WHAT YOU SHOULD DO:
Pull each line with the string "Methods" from the entries.

Stored data
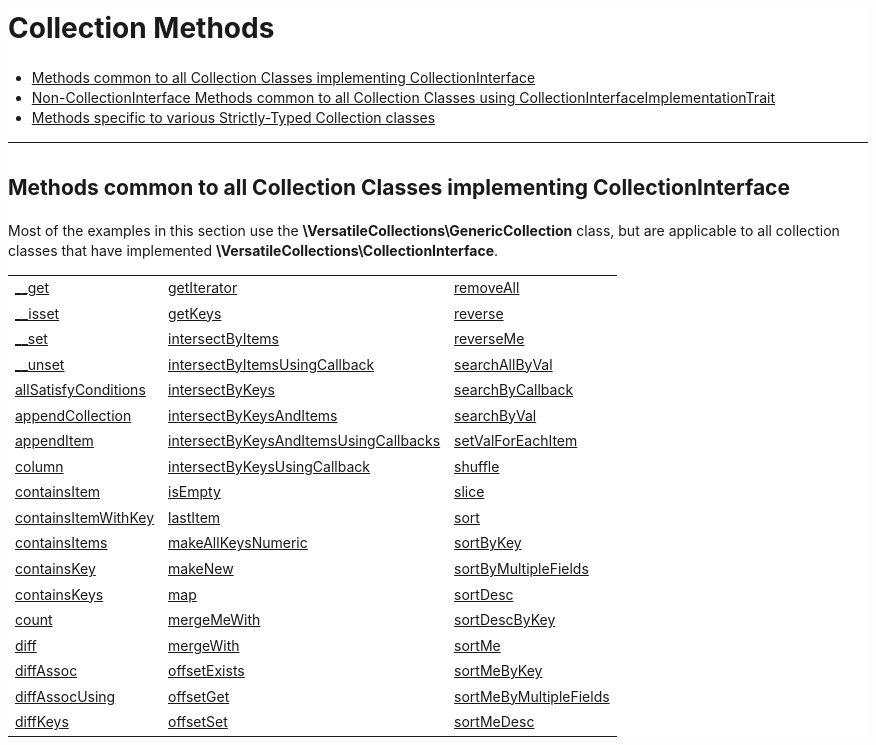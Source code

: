 # Collection Methods

* [Methods common to all Collection Classes implementing CollectionInterface](#Methods-common-to-all-Collection-Classes-implementing-CollectionInterface)
* [Non-CollectionInterface Methods common to all Collection Classes using CollectionInterfaceImplementationTrait](#Non-CollectionInterface-Methods-common-to-all-Collection-Classes-using-CollectionInterfaceImplementationTrait)
* [Methods specific to various Strictly-Typed Collection classes](#Methods-specific-to-various-Strictly-Typed-Collection-classes)

------------------------------------------------------------------------------------------------
<div id="Methods-common-to-all-Collection-Classes-implementing-CollectionInterface"></div>

## Methods common to all Collection Classes implementing **CollectionInterface**
Most of the examples in this section use the **\VersatileCollections\GenericCollection** class, 
but are applicable to all collection classes that have implemented **\VersatileCollections\CollectionInterface**.

|                                                                    |                                                                                                    |                                                                        |
|---                                                                 |---                                                                                                 |---                                                                     |
|[__get](#CollectionInterface-__get)                                 |[getIterator](#CollectionInterface-getIterator)                                                     |[removeAll](#CollectionInterface-removeAll)                             |
|[__isset](#CollectionInterface-__isset)                             |[getKeys](#CollectionInterface-getKeys)                                                             |[reverse](#CollectionInterface-reverse)                                 |
|[__set](#CollectionInterface-__set)                                 |[intersectByItems](#CollectionInterface-intersectByItems)                                           |[reverseMe](#CollectionInterface-reverseMe)                             |
|[__unset](#CollectionInterface-__unset)                             |[intersectByItemsUsingCallback](#CollectionInterface-intersectByItemsUsingCallback)                 |[searchAllByVal](#CollectionInterface-searchAllByVal)                   |
|[allSatisfyConditions](#CollectionInterface-allSatisfyConditions)   |[intersectByKeys](#CollectionInterface-intersectByKeys)                                             |[searchByCallback](#CollectionInterface-searchByCallback)               |
|[appendCollection](#CollectionInterface-appendCollection)           |[intersectByKeysAndItems](#CollectionInterface-intersectByKeysAndItems)                             |[searchByVal](#CollectionInterface-searchByVal)                         |
|[appendItem](#CollectionInterface-appendItem)                       |[intersectByKeysAndItemsUsingCallbacks](#CollectionInterface-intersectByKeysAndItemsUsingCallbacks) |[setValForEachItem](#CollectionInterface-setValForEachItem)             |
|[column](#CollectionInterface-column)                               |[intersectByKeysUsingCallback](#CollectionInterface-intersectByKeysUsingCallback)                   |[shuffle](#CollectionInterface-shuffle)                                 |
|[containsItem](#CollectionInterface-containsItem)                   |[isEmpty](#CollectionInterface-isEmpty)                                                             |[slice](#CollectionInterface-slice)                                     |
|[containsItemWithKey](#CollectionInterface-containsItemWithKey)     |[lastItem](#CollectionInterface-lastItem)                                                           |[sort](#CollectionInterface-sort)                                       |
|[containsItems](#CollectionInterface-containsItems)                 |[makeAllKeysNumeric](#CollectionInterface-makeAllKeysNumeric)                                       |[sortByKey](#CollectionInterface-sortByKey)                             |
|[containsKey](#CollectionInterface-containsKey)                     |[makeNew](#CollectionInterface-makeNew)                                                             |[sortByMultipleFields](#CollectionInterface-sortByMultipleFields)       |
|[containsKeys](#CollectionInterface-containsKeys)                   |[map](#CollectionInterface-map)                                                                     |[sortDesc](#CollectionInterface-sortDesc)                               |
|[count](#CollectionInterface-count)                                 |[mergeMeWith](#CollectionInterface-mergeMeWith)                                                     |[sortDescByKey](#CollectionInterface-sortDescByKey)                     |
|[diff](#CollectionInterface-diff)                                   |[mergeWith](#CollectionInterface-mergeWith)                                                         |[sortMe](#CollectionInterface-sortMe)                                   |
|[diffAssoc](#CollectionInterface-diffAssoc)                         |[offsetExists](#CollectionInterface-offsetExists)                                                   |[sortMeByKey](#CollectionInterface-sortMeByKey)                         |
|[diffAssocUsing](#CollectionInterface-diffAssocUsing)               |[offsetGet](#CollectionInterface-offsetGet)                                                         |[sortMeByMultipleFields](#CollectionInterface-sortMeByMultipleFields)   |
|[diffKeys](#CollectionInterface-diffKeys)                           |[offsetSet](#CollectionInterface-offsetSet)                                                         |[sortMeDesc](#CollectionInterface-sortMeDesc)                           |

YOUR RESPONSE:
: # Collection Methods
* [Methods common to all Collection Classes implementing CollectionInterface](#Methods-common-to-all-Collection-Classes-implementing-CollectionInterface)
* [Non-CollectionInterface Methods common to all Collection Classes using CollectionInterfaceImplementationTrait](#Non-CollectionInterface-Methods-common-to-all-Collection-Classes-using-CollectionInterfaceImplementationTrait)
* [Methods specific to various Strictly-Typed Collection classes](#Methods-specific-to-various-Strictly-Typed-Collection-classes)
<div id="Methods-common-to-all-Collection-Classes-implementing-CollectionInterface"></div>
## Methods common to all Collection Classes implementing **CollectionInterface**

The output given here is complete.